Dental Dreams president aims to help patients in underserved communities
Driven by a deep yearning to serve families in underserved communities, Dr. Sameera Hussain launched Dental Dreams in 2001 in Aurora, Illinois.
Since then, the company has grown tremendously to 65 locations in 11 states – 18 of which are in Illinois – and more than 1,300 employees.
More than 250 dentists are employed by Dental Dreams. Serving as president, Hussain oversees the medical practice of each of the dentists. Her husband, attorney Khurram Hussain, serves as the CEO of KOS Services, a management company that handles the administration of the business operations for Dental Dreams. He is also the owner of a successful immigration law firm, Hussain, Egan & Bendersky in Chicago.
“I was very fortunate to have strong and inspiring role models,” Hussain told the DuPage Policy Journal. “Each of my parents helped to shape my path. My mother was a pediatrician and her interest in caring for children and families was a key to helping me choose not just my career path but also the individuals that I most wanted to serve in my career.”
Hussain said she opted for dentistry over a career as a physician because she wanted to be able to provide valuable medical services without always being on call 24 hours a day and 7 days a week.
“I certainly work very hard as a dentist and as a company executive, but I also have time for my three sons, and enjoy being part of their lives and activities,” she said.

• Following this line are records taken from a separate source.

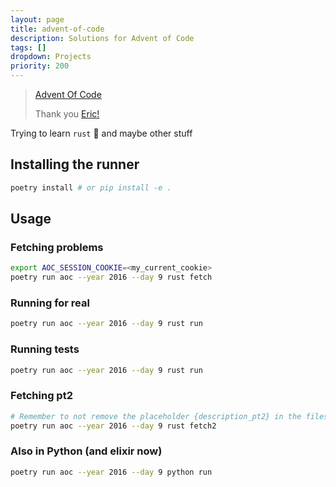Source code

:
 ```yaml
---
layout: page
title: advent-of-code
description: Solutions for Advent of Code
tags: []
dropdown: Projects
priority: 200
---
```

<!-- Automatically generated. Run search_repos.rb to rebuild -->



> [Advent Of Code](https://adventofcode.com/)
>
> Thank you [Eric!](https://twitter.com/ericwastl)

Trying to learn `rust` 🙌 and maybe other stuff

## Installing the runner

```bash
poetry install # or pip install -e .
```

## Usage
### Fetching problems

```bash
export AOC_SESSION_COOKIE=<my_current_cookie>
poetry run aoc --year 2016 --day 9 rust fetch
```

### Running for real

```bash
poetry run aoc --year 2016 --day 9 rust run
```

### Running tests

```bash
poetry run aoc --year 2016 --day 9 rust run
```

### Fetching pt2

```bash
# Remember to not remove the placeholder {description_pt2} in the files
poetry run aoc --year 2016 --day 9 rust fetch2
```

### Also in Python (and elixir now)

```bash
poetry run aoc --year 2016 --day 9 python run
```


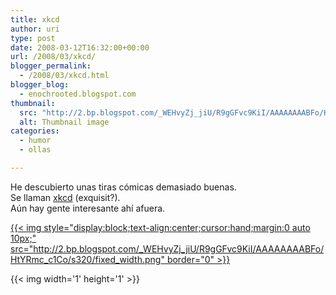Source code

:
 ```yaml
---
title: xkcd
author: uri
type: post
date: 2008-03-12T16:32:00+00:00
url: /2008/03/xkcd/
blogger_permalink:
  - /2008/03/xkcd.html
blogger_blog:
  - enochrooted.blogspot.com
thumbnail:
  src: "http://2.bp.blogspot.com/_WEHvyZj_jiU/R9gGFvc9KiI/AAAAAAAABFo/HtYRmc_c1Co/s320/fixed_width.png"
  alt: Thumbnail image
categories:
  - humor
  - ollas

---
```

He descubierto unas tiras cómicas demasiado buenas.  
Se llaman [xkcd][1] (exquisit?).  
Aún hay gente interesante ahí afuera.

[{{< img style="display:block;text-align:center;cursor:hand;margin:0 auto 10px;" src="http://2.bp.blogspot.com/_WEHvyZj_jiU/R9gGFvc9KiI/AAAAAAAABFo/HtYRmc_c1Co/s320/fixed_width.png" border="0" >}}][2] 

<div class="blogger-post-footer">
  {{< img width='1' height='1' >}}
</div>

 [1]: http://xkcd.com
 [2]: http://2.bp.blogspot.com/_WEHvyZj_jiU/R9gGFvc9KiI/AAAAAAAABFo/HtYRmc_c1Co/s1600-h/fixed_width.png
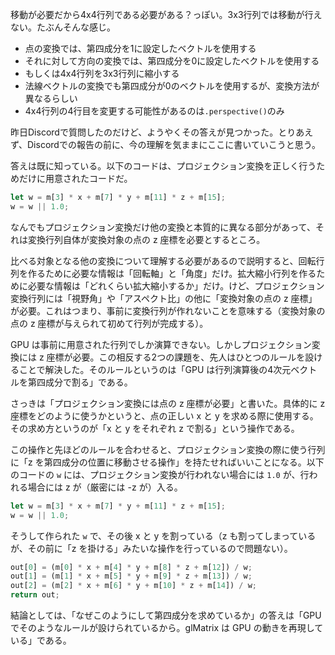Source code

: 移動が必要だから4x4行列である必要がある？っぽい。3x3行列では移動が行えない。たぶんそんな感じ。

* 点の変換では、第四成分を1に設定したベクトルを使用する
* それに対して方向の変換では、第四成分を0に設定したベクトルを使用する
* もしくは4x4行列を3x3行列に縮小する
* 法線ベクトルの変換でも第四成分が0のベクトルを使用するが、変換方法が異なるらしい
* 4x4行列の4行目を変更する可能性があるのは`.perspective()`のみ

昨日Discordで質問したのだけど、ようやくその答えが見つかった。とりあえず、Discordでの報告の前に、今の理解を気ままにここに書いていこうと思う。

答えは既に知っている。以下のコードは、プロジェクション変換を正しく行うためだけに用意されたコードだ。

```javascript
let w = m[3] * x + m[7] * y + m[11] * z + m[15];
w = w || 1.0;
```

なんでもプロジェクション変換だけ他の変換と本質的に異なる部分があって、それは変換行列自体が変換対象の点の z 座標を必要とするところ。

比べる対象となる他の変換について理解する必要があるので説明すると、回転行列を作るために必要な情報は「回転軸」と「角度」だけ。拡大縮小行列を作るために必要な情報は「どれくらい拡大縮小するか」だけ。けど、プロジェクション変換行列には「視野角」や「アスペクト比」の他に「変換対象の点の z 座標」が必要。これはつまり、事前に変換行列が作れないことを意味する（変換対象の点の z 座標が与えられて初めて行列が完成する）。

GPU は事前に用意された行列でしか演算できない。しかしプロジェクション変換には z 座標が必要。この相反する2つの課題を、先人はひとつのルールを設けることで解決した。そのルールというのは「GPU は行列演算後の4次元ベクトルを第四成分で割る」である。

さっきは「プロジェクション変換には点の z 座標が必要」と書いた。具体的に z 座標をどのように使うかというと、点の正しい x と y を求める際に使用する。その求め方というのが「x と y をそれぞれ z で割る」という操作である。

この操作と先ほどのルールを合わせると、プロジェクション変換の際に使う行列に「z を第四成分の位置に移動させる操作」を持たせればいいことになる。以下のコードの `w` には、プロジェクション変換が行われない場合には `1.0` が、行われる場合には z が（厳密には -z が）入る。

```javascript
let w = m[3] * x + m[7] * y + m[11] * z + m[15];
w = w || 1.0;
```

そうして作られた `w` で、その後 x と y を割っている（z も割ってしまっているが、その前に「z を掛ける」みたいな操作を行っているので問題ない）。

```javascript
out[0] = (m[0] * x + m[4] * y + m[8] * z + m[12]) / w;
out[1] = (m[1] * x + m[5] * y + m[9] * z + m[13]) / w;
out[2] = (m[2] * x + m[6] * y + m[10] * z + m[14]) / w;
return out;
```

結論としては、「なぜこのようにして第四成分を求めているか」の答えは「GPU でそのようなルールが設けられているから。glMatrix は GPU の動きを再現している」である。
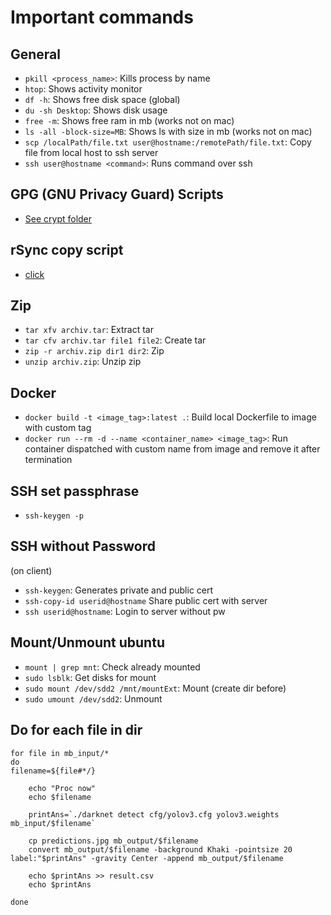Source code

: # Important commands

## General

- ``pkill <process_name>``: Kills process by name
- ``htop``: Shows activity monitor
- ``df -h``: Shows free disk space (global)
- ``du -sh Desktop``: Shows disk usage
- ``free -m``: Shows free ram in mb (works not on mac)
- ``ls -all -block-size=MB``: Shows ls with size in mb (works not on mac)
- ``scp /localPath/file.txt user@hostname:/remotePath/file.txt``: Copy file from local host to ssh server
- ``ssh user@hostname <command>``: Runs command over ssh

## GPG (GNU Privacy Guard) Scripts

- [See crypt folder](cryptGPG)

## rSync copy script

- [click](scripts/rSync.sh)

## Zip

- ``tar xfv archiv.tar``: Extract tar
- ``tar cfv archiv.tar file1 file2``: Create tar
- ``zip -r archiv.zip dir1 dir2``: Zip
- ``unzip archiv.zip``: Unzip zip

## Docker

- ``docker build -t <image_tag>:latest .``: Build local Dockerfile to image with custom tag
- ``docker run --rm -d --name <container_name> <image_tag>``: Run container dispatched with custom name from image and remove it after termination

## SSH set passphrase

- ``ssh-keygen -p``

## SSH without Password

(on client)

- ``ssh-keygen``: Generates private and public cert
- ``ssh-copy-id userid@hostname`` Share public cert with server
- ``ssh userid@hostname``: Login to server without pw

## Mount/Unmount ubuntu

- ``mount | grep mnt``: Check already mounted
- ``sudo lsblk``: Get disks for mount
- ``sudo mount /dev/sdd2 /mnt/mountExt``: Mount (create dir before)
- ``sudo umount /dev/sdd2``: Unmount

## Do for each file in dir

```
for file in mb_input/*
do
filename=${file#*/}

    echo "Proc now"
    echo $filename

    printAns=`./darknet detect cfg/yolov3.cfg yolov3.weights mb_input/$filename`

    cp predictions.jpg mb_output/$filename
    convert mb_output/$filename -background Khaki -pointsize 20 label:"$printAns" -gravity Center -append mb_output/$filename

    echo $printAns >> result.csv
    echo $printAns

done
```
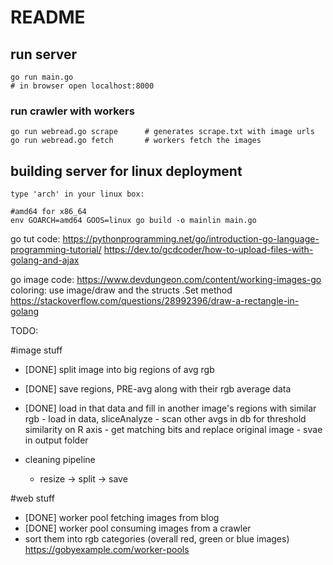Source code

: 

# README




## run server
```
go run main.go
# in browser open localhost:8000
```


### run crawler with workers
```
go run webread.go scrape      # generates scrape.txt with image urls
go run webread.go fetch       # workers fetch the images
```

## building server for linux deployment

```
type 'arch' in your linux box:

#amd64 for x86_64
env GOARCH=amd64 GOOS=linux go build -o mainlin main.go
```


go tut code:
https://pythonprogramming.net/go/introduction-go-language-programming-tutorial/
https://dev.to/gcdcoder/how-to-upload-files-with-golang-and-ajax

go image code:
https://www.devdungeon.com/content/working-images-go
coloring:
use image/draw and the structs .Set method
https://stackoverflow.com/questions/28992396/draw-a-rectangle-in-golang

TODO:

#image stuff
- [DONE] split image into big regions of avg rgb
- [DONE] save regions, PRE-avg along with their rgb average data
- [DONE] load in that data and fill in another image's regions with similar rgb
        - load in data, sliceAnalyze
        - scan other avgs in db for threshold similarity on R axis
        - get matching bits and replace original image
        - svae in output folder
  
  
- cleaning pipeline
   - resize -> split -> save

#web stuff
- [DONE] worker pool fetching images from blog
- [DONE] worker pool consuming images from a crawler
- sort them into rgb categories (overall red, green or blue images)
https://gobyexample.com/worker-pools
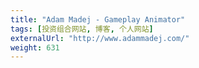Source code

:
 ```yaml
---
title: "Adam Madej - Gameplay Animator"
tags: [投资组合网站, 博客, 个人网站]
externalUrl: "http://www.adammadej.com/"
weight: 631
---
```

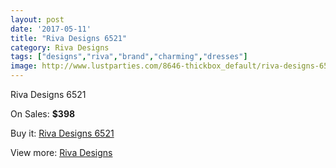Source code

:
 ```yaml
---
layout: post
date: '2017-05-11'
title: "Riva Designs 6521"
category: Riva Designs
tags: ["designs","riva","brand","charming","dresses"]
image: http://www.lustparties.com/8646-thickbox_default/riva-designs-6521.jpg
---
```

Riva Designs 6521

On Sales: **$398**
<a href="https://www.lustparties.com/en/riva-designs/2954-riva-designs-6521.html"><amp-img layout="responsive" width="600" height="600" src="//www.lustparties.com/8646-thickbox_default/riva-designs-6521.jpg" alt="Riva Designs 6521 0" /></a>
<a href="https://www.lustparties.com/en/riva-designs/2954-riva-designs-6521.html"><amp-img layout="responsive" width="600" height="600" src="//www.lustparties.com/8647-thickbox_default/riva-designs-6521.jpg" alt="Riva Designs 6521 1" /></a>

Buy it: [Riva Designs 6521](https://www.lustparties.com/en/riva-designs/2954-riva-designs-6521.html "Riva Designs 6521")

View more: [Riva Designs](https://www.lustparties.com/en/6-riva-designs "Riva Designs")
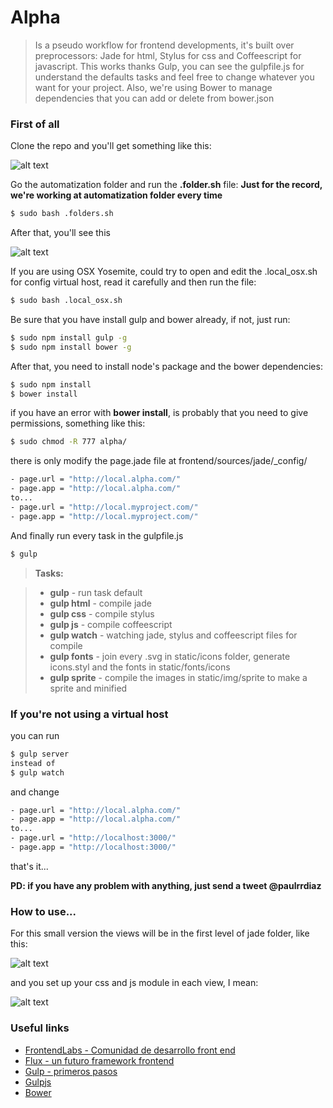 # Alpha
> Is a pseudo workflow for frontend developments, it's built over preprocessors: Jade for html, Stylus for css and Coffeescript for javascript.
> This works thanks Gulp, you can see the gulpfile.js for understand the defaults tasks and feel free to change whatever you want for your project.
> Also, we're using Bower to manage dependencies that you can add or delete from bower.json


### First of all
Clone the repo and you'll get something like this:

![alt text](http://i60.tinypic.com/zl505i.png "First time")
 
Go the automatization folder and run the **.folder.sh** file:
**Just for the record, we're working at automatization folder every time**
```sh
$ sudo bash .folders.sh
```
After that, you'll see this

![alt text](http://i59.tinypic.com/ih4jk1.png "App structure")

If you are using OSX Yosemite, could try to open and edit the .local_osx.sh for config virtual host, read it carefully and then run the file:  
```sh
$ sudo bash .local_osx.sh
```
Be sure that you have install gulp and bower already, if not, just run:
```sh
$ sudo npm install gulp -g
$ sudo npm install bower -g
```
After that, you need to install node's package and the bower dependencies:
```sh
$ sudo npm install
$ bower install
```
if you have an error with **bower install**, is probably that you need to give permissions, something like this:
```sh
$ sudo chmod -R 777 alpha/
```
there is only modify the page.jade file at frontend/sources/jade/_config/
```sh
- page.url = "http://local.alpha.com/"
- page.app = "http://local.alpha.com/"
to...
- page.url = "http://local.myproject.com/"
- page.app = "http://local.myproject.com/"
```
And finally run every task in the gulpfile.js
```sh
$ gulp
```
> **Tasks:**

> - **gulp** - run task default
> - **gulp html** - compile jade
> - **gulp css** - compile stylus
> - **gulp js** - compile coffeescript
> - **gulp watch** - watching jade, stylus and coffeescript files for compile
> - **gulp fonts** - join every .svg in static/icons folder, generate icons.styl and the fonts in static/fonts/icons
> - **gulp sprite** - compile the images in static/img/sprite to make a sprite and minified

### If you're not using a virtual host
you can run
```sh
$ gulp server
instead of
$ gulp watch
```
and change
```sh
- page.url = "http://local.alpha.com/"
- page.app = "http://local.alpha.com/"
to...
- page.url = "http://localhost:3000/"
- page.app = "http://localhost:3000/"
```
that's it...

**PD: if you have any problem with anything, just send a tweet @paulrrdiaz**

### How to use...
For this small version the views will be in the first level of jade folder, like this:

![alt text](http://i62.tinypic.com/i5zo85.png "Jade folder")

and you set up your css and js module in each view, I mean:

![alt text](http://i58.tinypic.com/seoy6d.png "Set up")

### Useful links
- [FrontendLabs - Comunidad de desarrollo front end](http://frontendlabs.io/)
- [Flux - un futuro framework frontend](https://github.com/frontend-labs/flux)
- [Gulp - primeros pasos](http://frontendlabs.io/1669--gulp-js-en-espanol-tutorial-basico-primeros-pasos-y-ejemplos)
- [Gulpjs](http://gulpjs.com/)
- [Bower](http://bower.io/)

Hussain was drawn to serving patients in underserved communities because she knew the significant role quality dental care played in a person’s life and found it gratifying to help patients.
“When I saw the opportunity to take that model on a larger scale, and to help those most in need, it was a great fit for me,” she said. “Now, I'm extremely blessed to be able to help thousands of patients across our 65 offices in 11 states. Helping people is why I got into dentistry and now I can help many more people than when I started.”
But providing such an essential service to patients in underserved communities has its challenges, Hussain acknowledged.
“With our economy limping along, it is disheartening to see dental needs going unmet in communities that are economically challenged," she said. "Simply put, people without means often consider dental care a luxury and put it off as long as possible. By bringing our offices into those communities, fortunately, we have been able to make inroads in meeting those needs."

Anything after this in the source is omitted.